Peace Like A River


It was a wide river, mistakable for a lake or even an ocean unless you'd been wading and knew its current. Somehow I'd crossed it... Now I saw the stream regrouped below, flowing on through what might've been vineyards, pastures, orhards... It flowed between and alongside the rivers of people; from here it was no more than a silver wire winding toward the city. - Leif Enger, Peace Like A River

Wednesday, August 31, 2005

It is in our nature

Last Thursday, Hugh Hewitt recorded an enlightening interview with Tim Rutten of the Los Angeles Times. This interview aired Monday. (Transcript is here.)

The interview is enlightening because it is yet another sign the mainstream media (MSM) is due for a Reformation.

In speaking of a decline in the LA Times's ad revenues and readership, Mr. Hewitt asked this spot-on question:

Why is it that a monopoly institution, in a city and a state that loves information, can't seem to grow? What's going on?


Why are many consumers of the MSM choosing to get their news from other sources, such as the blogs?

Later, Mr. Hewitt asked Mr. Rutten who he voted for. Mr. Rutten declined to answer:

Oh, I never say that.


Mr. Hewitt again cut to the white bone, and pointed out exactly why these consumers are looking elsewhere for news. He replied:

You see, I know that. And no journalist ever does, because they're not transparent. That's why they're not trusted.


That is exactly right.
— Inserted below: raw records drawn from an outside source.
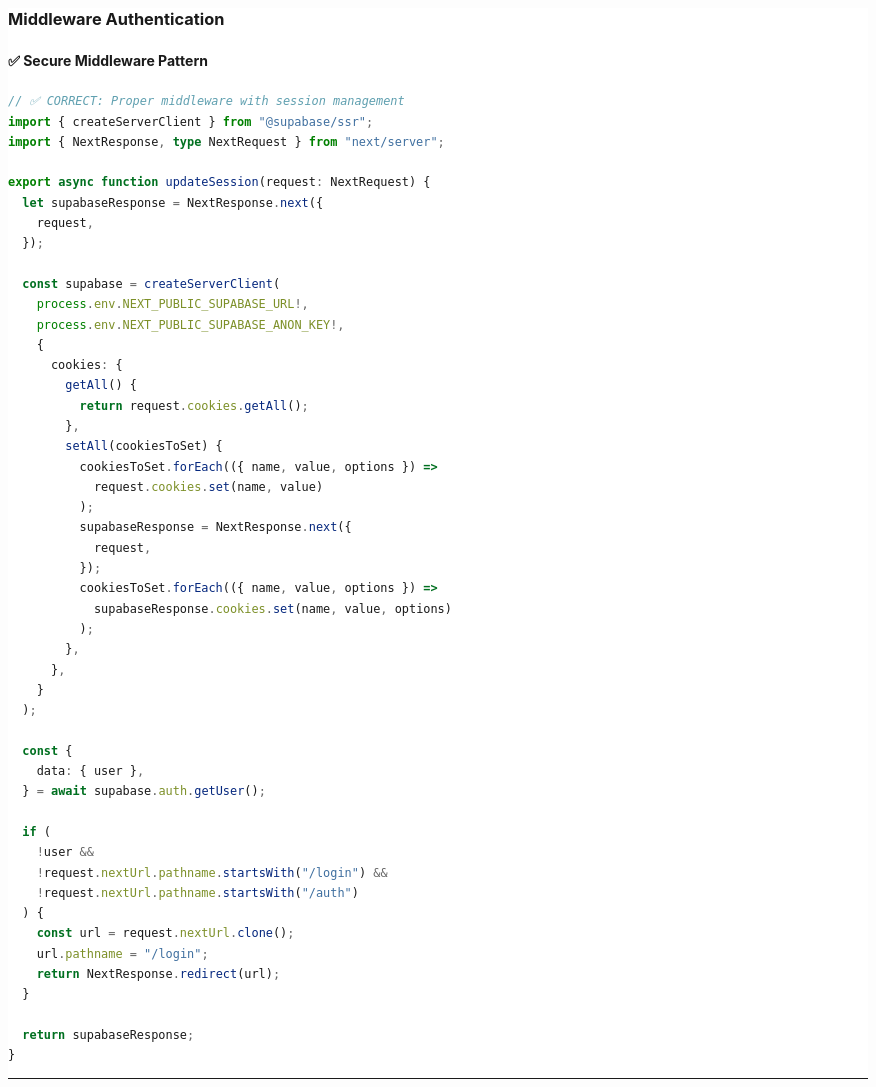 ### Middleware Authentication

#### ✅ Secure Middleware Pattern

```typescript
// ✅ CORRECT: Proper middleware with session management
import { createServerClient } from "@supabase/ssr";
import { NextResponse, type NextRequest } from "next/server";

export async function updateSession(request: NextRequest) {
  let supabaseResponse = NextResponse.next({
    request,
  });

  const supabase = createServerClient(
    process.env.NEXT_PUBLIC_SUPABASE_URL!,
    process.env.NEXT_PUBLIC_SUPABASE_ANON_KEY!,
    {
      cookies: {
        getAll() {
          return request.cookies.getAll();
        },
        setAll(cookiesToSet) {
          cookiesToSet.forEach(({ name, value, options }) =>
            request.cookies.set(name, value)
          );
          supabaseResponse = NextResponse.next({
            request,
          });
          cookiesToSet.forEach(({ name, value, options }) =>
            supabaseResponse.cookies.set(name, value, options)
          );
        },
      },
    }
  );

  const {
    data: { user },
  } = await supabase.auth.getUser();

  if (
    !user &&
    !request.nextUrl.pathname.startsWith("/login") &&
    !request.nextUrl.pathname.startsWith("/auth")
  ) {
    const url = request.nextUrl.clone();
    url.pathname = "/login";
    return NextResponse.redirect(url);
  }

  return supabaseResponse;
}
```

---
Consumers are fleeing from the MSM because the MSM has had its thumb on the scale for a long time, and won't admit their worldviews shade the way they present the news.

With more choices, people are acting and going elsewhere to sources they trust and whose biases are known.
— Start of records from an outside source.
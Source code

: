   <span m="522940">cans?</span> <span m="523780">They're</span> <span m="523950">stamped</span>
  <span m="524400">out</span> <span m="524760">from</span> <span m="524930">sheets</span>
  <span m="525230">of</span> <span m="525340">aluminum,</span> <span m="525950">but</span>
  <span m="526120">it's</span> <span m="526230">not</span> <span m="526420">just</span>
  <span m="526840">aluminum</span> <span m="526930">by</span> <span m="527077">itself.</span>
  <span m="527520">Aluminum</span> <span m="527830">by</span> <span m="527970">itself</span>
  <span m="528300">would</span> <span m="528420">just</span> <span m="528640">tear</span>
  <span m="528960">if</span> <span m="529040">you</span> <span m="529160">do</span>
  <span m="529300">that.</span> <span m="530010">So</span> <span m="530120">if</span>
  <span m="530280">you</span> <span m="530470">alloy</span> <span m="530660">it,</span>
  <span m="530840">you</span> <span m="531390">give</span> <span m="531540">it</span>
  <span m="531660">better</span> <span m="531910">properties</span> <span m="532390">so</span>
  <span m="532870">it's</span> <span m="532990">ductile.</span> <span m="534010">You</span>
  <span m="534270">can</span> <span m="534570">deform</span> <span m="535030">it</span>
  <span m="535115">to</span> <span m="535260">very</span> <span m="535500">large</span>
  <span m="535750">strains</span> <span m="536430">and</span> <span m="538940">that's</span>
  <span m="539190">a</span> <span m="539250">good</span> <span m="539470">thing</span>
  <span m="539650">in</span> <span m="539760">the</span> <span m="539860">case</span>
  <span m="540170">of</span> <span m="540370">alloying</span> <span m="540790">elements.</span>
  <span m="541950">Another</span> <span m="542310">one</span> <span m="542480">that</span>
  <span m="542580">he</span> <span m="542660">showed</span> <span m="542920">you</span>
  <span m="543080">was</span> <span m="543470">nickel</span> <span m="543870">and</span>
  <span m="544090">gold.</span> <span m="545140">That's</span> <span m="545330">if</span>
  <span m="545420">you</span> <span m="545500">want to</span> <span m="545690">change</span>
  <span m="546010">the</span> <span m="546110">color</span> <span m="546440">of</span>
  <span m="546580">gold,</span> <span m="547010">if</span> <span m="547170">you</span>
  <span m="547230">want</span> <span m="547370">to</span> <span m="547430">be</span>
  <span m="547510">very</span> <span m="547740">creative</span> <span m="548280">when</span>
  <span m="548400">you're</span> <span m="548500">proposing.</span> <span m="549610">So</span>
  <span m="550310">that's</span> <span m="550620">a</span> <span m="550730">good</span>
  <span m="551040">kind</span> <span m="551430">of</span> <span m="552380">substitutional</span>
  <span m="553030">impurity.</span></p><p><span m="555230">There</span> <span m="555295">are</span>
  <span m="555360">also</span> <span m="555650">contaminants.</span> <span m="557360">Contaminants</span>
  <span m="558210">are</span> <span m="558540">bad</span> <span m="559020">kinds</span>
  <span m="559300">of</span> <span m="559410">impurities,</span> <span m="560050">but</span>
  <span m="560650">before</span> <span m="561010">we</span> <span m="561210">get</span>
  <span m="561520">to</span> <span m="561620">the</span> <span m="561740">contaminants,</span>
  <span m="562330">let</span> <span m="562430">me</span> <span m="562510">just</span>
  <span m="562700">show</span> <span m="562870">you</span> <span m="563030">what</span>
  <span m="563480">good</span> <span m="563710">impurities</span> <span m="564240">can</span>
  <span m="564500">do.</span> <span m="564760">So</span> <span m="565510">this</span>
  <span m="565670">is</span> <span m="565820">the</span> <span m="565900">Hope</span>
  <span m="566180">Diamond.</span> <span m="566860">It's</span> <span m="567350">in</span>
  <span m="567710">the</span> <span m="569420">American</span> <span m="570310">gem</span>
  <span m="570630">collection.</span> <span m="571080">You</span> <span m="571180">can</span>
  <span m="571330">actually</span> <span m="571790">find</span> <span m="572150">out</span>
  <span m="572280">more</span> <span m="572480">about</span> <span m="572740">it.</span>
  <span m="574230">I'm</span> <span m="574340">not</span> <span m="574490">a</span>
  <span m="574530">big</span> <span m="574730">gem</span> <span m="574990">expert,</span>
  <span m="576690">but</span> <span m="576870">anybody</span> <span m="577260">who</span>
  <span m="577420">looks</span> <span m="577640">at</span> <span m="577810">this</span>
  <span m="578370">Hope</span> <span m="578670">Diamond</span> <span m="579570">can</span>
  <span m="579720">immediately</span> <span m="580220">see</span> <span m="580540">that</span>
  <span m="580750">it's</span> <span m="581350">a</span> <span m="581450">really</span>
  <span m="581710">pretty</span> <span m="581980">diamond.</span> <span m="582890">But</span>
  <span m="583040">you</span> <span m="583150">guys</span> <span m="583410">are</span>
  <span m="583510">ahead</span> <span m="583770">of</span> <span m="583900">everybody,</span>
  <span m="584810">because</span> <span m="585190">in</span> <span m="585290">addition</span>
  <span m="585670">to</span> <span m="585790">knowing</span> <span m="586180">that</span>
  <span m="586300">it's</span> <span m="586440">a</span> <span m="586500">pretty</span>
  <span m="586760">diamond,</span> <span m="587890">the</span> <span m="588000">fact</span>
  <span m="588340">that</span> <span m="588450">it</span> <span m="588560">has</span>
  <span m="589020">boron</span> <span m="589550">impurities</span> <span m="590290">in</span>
I wrote about one way the MSM shades their coverage here. Details are chopped off around the edges that might present a different picture than the one we're allowed to see.

Reader John G. has emailed me some cogent thoughts on the media, and in one email he said:

For facts with no frame are meaningless. Without context, journalism is a farce.


In the days when the MSM reigned supreme, it was all we knew. We assumed the world we saw on the evening news was the world as it really was. We didn't know any better.

With independent sources now, however, we can see the world for ourselves, and what we see is often quite different than the world shown to us by the MSM.

Mr. Rutten doesn't see how one's worldview can affect how one presents that view of the world to others:

TR: There are millions upon millions of individual decisions that go into the production of a newspaper every day. It's a miracle that more of them aren't wrong.

HH: Especially since everyone making them is a liberal.

TR: No, particularly...No, because they're all humans.


The MSM has very much enjoyed its position of preeminence in American culture, and they are reluctant to let go of it. It’s just human nature.

It was the same in Galileo's day. The Church served as arbiter of knowledge, and rejected a Copernican worldview.

But when Galileo put his eyes to his telescope, and saw an imperfect moon, Jupiter’s moons, the phases of Venus, he saw Nature as it truly was.

Today, we are looking through our own telescopes now, we see things for ourselves, and we will never again trust the ecclesiastical gatekeepers who once taught us.

Mr. Rutten may not fully understand why the LA Times readership is down, but we do.